§ **Your objective**:
Print, word for word, every line from the beginning of the listing up to and including the line with "pacientes quanto na". Pictures are to be excluded.

....

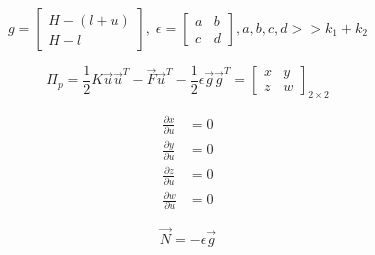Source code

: \documentclass{article}
\begin{document}
\begin{equation}
    g = \begin{bmatrix}
        H-(l+u)\\
        H-l
    \end{bmatrix},\; \epsilon=\begin{bmatrix}
        a & b \\
        c & d
    \end{bmatrix}, a,b,c,d >> k_1+k_2
\end{equation}

\begin{equation}
    \Pi_p = \frac{1}{2}K\vec{u} \vec{u}^T - \vec{F} \vec{u}^T - \frac{1}{2}\epsilon \vec{g} \vec{g}^T = \begin{bmatrix}
        x & y\\
        z & w
    \end{bmatrix}_{2\times 2}
\end{equation}

\begin{align}
    \frac{\partial x}{\partial u} &= 0\\
    \frac{\partial y}{\partial u} &= 0\\
    \frac{\partial z}{\partial u} &= 0\\
    \frac{\partial w}{\partial u} &= 0
\end{align}

\begin{equation}
    \vec{N} = -\epsilon \vec{g}
\end{equation}
\end{document}
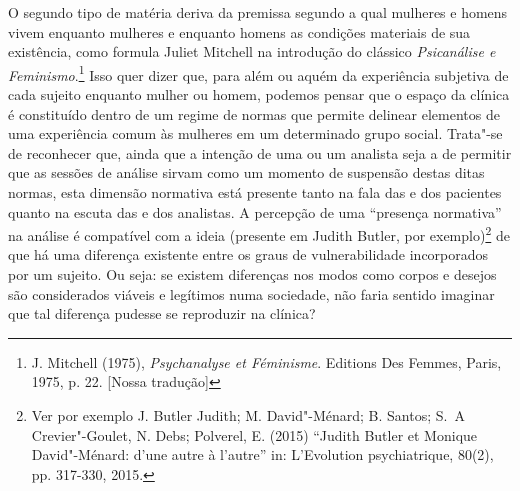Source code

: O segundo tipo de matéria deriva da premissa segundo a qual mulheres e
homens vivem enquanto mulheres e enquanto homens as condições materiais
de sua existência, como formula Juliet Mitchell na introdução do
clássico \emph{Psicanálise e Feminismo}.\footnote{J. Mitchell (1975),
  \emph{Psychanalyse et Féminisme}. Editions Des Femmes, Paris, 1975, p.
  22. {[}Nossa tradução{]}} Isso quer dizer que, para além ou aquém da
experiência subjetiva de cada sujeito enquanto mulher ou homem, podemos
pensar que o espaço da clínica é constituído dentro de um regime de
normas que permite delinear elementos de uma experiência comum às
mulheres em um determinado grupo social. Trata"-se de reconhecer que,
ainda que a intenção de uma ou um analista seja a de permitir que as
sessões de análise sirvam como um momento de suspensão destas ditas
normas, esta dimensão normativa está presente tanto na fala das e dos
pacientes quanto na escuta das e dos analistas. A percepção de uma
``presença normativa'' na análise é compatível com a ideia (presente em
Judith Butler, por exemplo)\footnote{Ver por exemplo J. Butler Judith; M.
  David"-Ménard; B. Santos; S.~A Crevier"-Goulet, N. Debs; Polverel, E.
  (2015) ``Judith Butler et Monique David"-Ménard: d'une autre à
  l'autre'' in: L'Evolution psychiatrique, 80(2), pp. 317-330, 2015.} de
que há uma diferença existente entre os graus de vulnerabilidade
incorporados por um sujeito. Ou seja: se existem diferenças nos modos
como corpos e desejos são considerados viáveis e legítimos numa
sociedade, não faria sentido imaginar que tal diferença pudesse se
reproduzir na clínica?

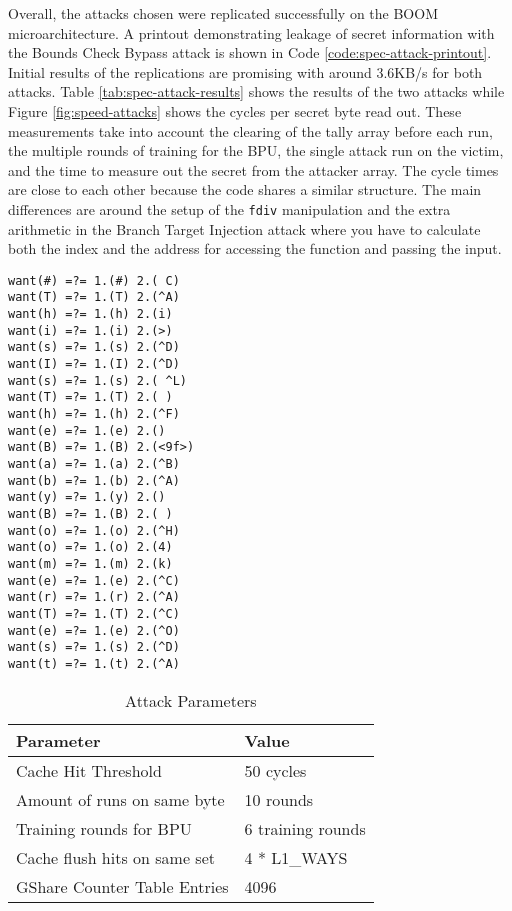 Overall, the attacks chosen were replicated successfully on the BOOM microarchitecture. A printout
demonstrating leakage of secret information with the Bounds Check Bypass attack
is shown in Code \ref{code:spec-attack-printout}. Initial results of the replications
are promising with around 3.6KB/s for both attacks. Table \ref{tab:spec-attack-results}
shows the results of the two attacks while Figure \ref{fig:speed-attacks} shows the cycles per secret byte read out.
These measurements take into account the clearing
of the tally array before each run, the multiple rounds of training for the BPU,
the single attack run on the victim, and the time to measure out the secret from the attacker array.
The cycle times are close to each other because the code shares a similar structure. The main
differences are around the setup of the {\tt fdiv} manipulation
and the extra arithmetic in the Branch Target Injection attack where you have to calculate
both the index and the address for accessing the function and passing the input. 

\begin{lstlisting}[style=column-code, label={code:spec-attack-printout}, caption=Printout of Bounds Check Bypass Attack]
want(#) =?= 1.(#) 2.( C)
want(T) =?= 1.(T) 2.(^A)
want(h) =?= 1.(h) 2.(i)
want(i) =?= 1.(i) 2.(>)
want(s) =?= 1.(s) 2.(^D)
want(I) =?= 1.(I) 2.(^D)
want(s) =?= 1.(s) 2.( ^L)
want(T) =?= 1.(T) 2.( )
want(h) =?= 1.(h) 2.(^F)
want(e) =?= 1.(e) 2.()
want(B) =?= 1.(B) 2.(<9f>)
want(a) =?= 1.(a) 2.(^B)
want(b) =?= 1.(b) 2.(^A)
want(y) =?= 1.(y) 2.()
want(B) =?= 1.(B) 2.( )
want(o) =?= 1.(o) 2.(^H)
want(o) =?= 1.(o) 2.(4)
want(m) =?= 1.(m) 2.(k)
want(e) =?= 1.(e) 2.(^C)
want(r) =?= 1.(r) 2.(^A)
want(T) =?= 1.(T) 2.(^C)
want(e) =?= 1.(e) 2.(^O)
want(s) =?= 1.(s) 2.(^D)
want(t) =?= 1.(t) 2.(^A)
\end{lstlisting}


\begin{table}
\centering
\caption{Attack Parameters}
\label{tab:attack-params}
\begin{tabular}{@{} *2l @{}} \toprule
    Parameter                    & Value \\ \midrule
    Cache Hit Threshold          & 50 cycles \\
    Amount of runs on same byte  & 10 rounds \\
    Training rounds for BPU      & 6 training rounds \\
    Cache flush hits on same set & 4 * L1\_WAYS \\
    GShare Counter Table Entries & 4096 \\ \bottomrule
\end{tabular}
\end{table} 

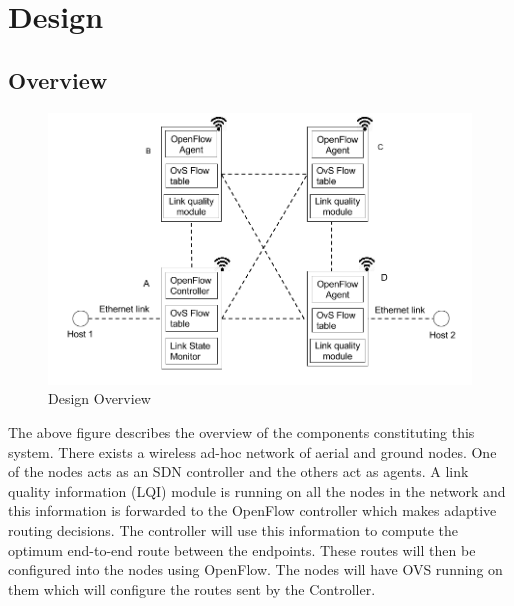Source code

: \documentclass{article}
\begin{document}
\section{Design}
\subsection{Overview}
\begin{figure}[H]
\caption{Design Overview}
\centering
\includegraphics[width=\textwidth]{design}
\end{figure}
The above figure describes the overview of the components constituting this system. There exists a wireless ad-hoc
network of aerial and ground nodes. One of the nodes acts as an SDN controller and the others act as agents. A link
quality information (LQI) module is running on all the nodes in the network and this information is forwarded to the
OpenFlow controller which makes adaptive routing decisions. The controller will use this information to compute the
optimum end-to-end route between the endpoints. These routes will then be configured into the nodes using OpenFlow. The
nodes will have OVS running on them which will configure the routes sent by the Controller. 
\end{document}
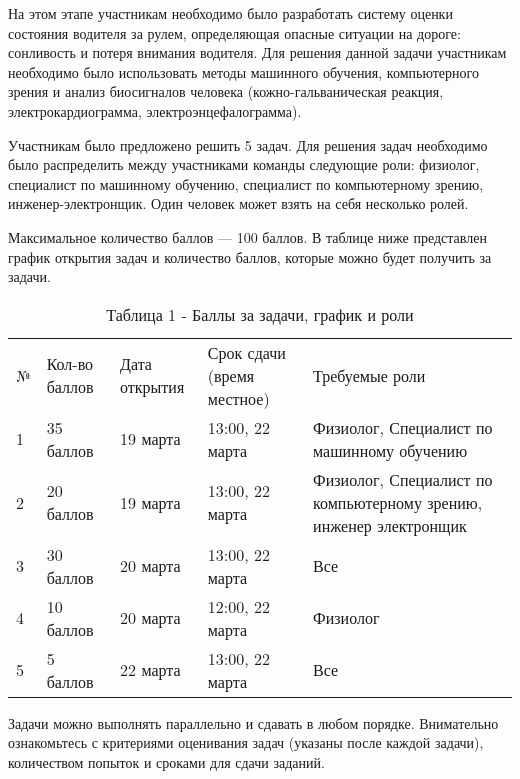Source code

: На этом этапе участникам необходимо было разработать систему оценки состояния водителя за рулем, определяющая опасные ситуации на дороге: сонливость и потеря внимания водителя. Для решения данной задачи участникам необходимо было использовать методы машинного обучения, компьютерного зрения и анализ биосигналов человека (кожно-гальваническая реакция, электрокардиограмма, электроэнцефалограмма).

Участникам было предложено решить 5 задач. Для решения задач необходимо было распределить между участниками команды следующие роли: физиолог, специалист по машинному обучению, специалист по компьютерному зрению, инженер-электронщик. Один человек может взять на себя несколько ролей. 

Максимальное количество баллов — 100 баллов. В таблице ниже представлен график открытия задач и количество баллов, которые можно будет получить за задачи.

\begin{table}[H]
    \caption{Таблица 1 - Баллы за задачи, график и роли}
    \begin{tabular}{|l|l|l|l|l|}
    № &	Кол-во баллов & Дата открытия & Срок сдачи (время местное) & Требуемые роли \\
    1 & 35 баллов & 19 марта & 13:00, 22 марта & Физиолог, Специалист по машинному обучению \\
    2 & 20 баллов & 19 марта & 13:00, 22 марта & Физиолог, Специалист по компьютерному зрению, инженер электронщик \\
    3 & 30 баллов & 20 марта & 13:00, 22 марта & Все \\
    4 & 10 баллов & 20 марта & 12:00, 22 марта & Физиолог \\
    5 & 5 баллов & 22 марта & 13:00, 22 марта & Все \\
    \end{tabular}
\end{table}

Задачи можно выполнять параллельно и сдавать в любом порядке. Внимательно ознакомьтесь с критериями оценивания задач (указаны после каждой задачи), количеством попыток и сроками для сдачи заданий.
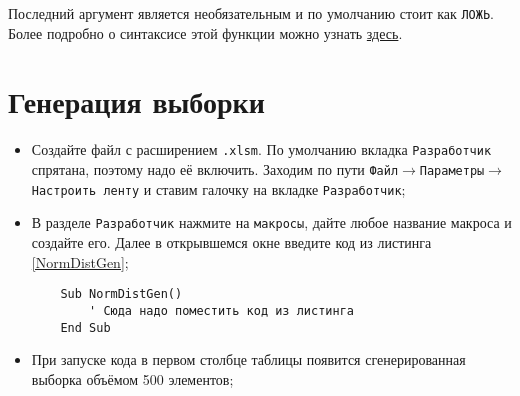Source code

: \documentclass[14pt,a4paper]{article}
\begin{document}
Последний аргумент является необязательным и по умолчанию стоит как \texttt{ЛОЖЬ}. Более подробно о синтаксисе этой функции можно узнать \href{https://support.microsoft.com/ru-ru/office/%D1%84%D1%83%D0%BD%D0%BA%D1%86%D0%B8%D1%8F-%D0%BD%D0%BE%D1%80%D0%BC-%D1%80%D0%B0%D1%81%D0%BF-edb1cc14-a21c-4e53-839d-8082074c9f8d}{здесь}.

\progress{}

\section{Генерация выборки}
\noindent\begin{itemize}
	\item Создайте файл с расширением \texttt{.xlsm}. По умолчанию вкладка \texttt{Разработчик} спрятана, поэтому надо её включить. Заходим по пути \texttt{Файл$\rightarrow$Параметры$\rightarrow$Настроить ленту} и ставим галочку на вкладке \texttt{Разработчик};
	\item В разделе \texttt{Разработчик} нажмите на \texttt{макросы}, дайте любое название макроса и создайте его. Далее в открывшемся окне введите код из листинга \ref{NormDistGen};
	\begin{lstlisting} 
	Sub NormDistGen()
		' Сюда надо поместить код из листинга
	End Sub  
	\end{lstlisting}
	\item При запуске кода в первом столбце таблицы появится сгенерированная выборка объёмом 500 элементов;
\end{itemize}
\end{document}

....

§ **Answer section**:
Source code

: \documentclass{article}
\begin{document}
\begin{equation}
    g = \begin{bmatrix}
        H-(l+u)\\
        H-l
    \end{bmatrix},\; \epsilon=\begin{bmatrix}
        a & b \\
        c & d
    \end{bmatrix}, a,b,c,d >> k_1+k_2
\end{equation}

\begin{equation}
    \Pi_p = \frac{1}{2}K\vec{u} \vec{u}^T - \vec{F} \vec{u}^T - \frac{1}{2}\epsilon \vec{g} \vec{g}^T = \begin{bmatrix}
        x & y\\
        z & w
    \end{bmatrix}_{2\times 2}
\end{equation}

\begin{align}
    \frac{\partial x}{\partial u} &= 0\\
    \frac{\partial y}{\partial u} &= 0\\
    \frac{\partial z}{\partial u} &= 0\\
    \frac{\partial w}{\partial u} &= 0
\end{align}

\begin{equation}
    \vec{N} = -\epsilon \vec{g}
\end{equation}
\end{document}
Source code

: O segundo tipo de matéria deriva da premissa segundo a qual mulheres e
homens vivem enquanto mulheres e enquanto homens as condições materiais
de sua existência, como formula Juliet Mitchell na introdução do
clássico \emph{Psicanálise e Feminismo}.\footnote{J. Mitchell (1975),
  \emph{Psychanalyse et Féminisme}. Editions Des Femmes, Paris, 1975, p.
  22. {[}Nossa tradução{]}} Isso quer dizer que, para além ou aquém da
experiência subjetiva de cada sujeito enquanto mulher ou homem, podemos
pensar que o espaço da clínica é constituído dentro de um regime de
normas que permite delinear elementos de uma experiência comum às
mulheres em um determinado grupo social. Trata"-se de reconhecer que,
ainda que a intenção de uma ou um analista seja a de permitir que as
sessões de análise sirvam como um momento de suspensão destas ditas
normas, esta dimensão normativa está presente tanto na fala das e dos
pacientes quanto na escuta das e dos analistas. A percepção de uma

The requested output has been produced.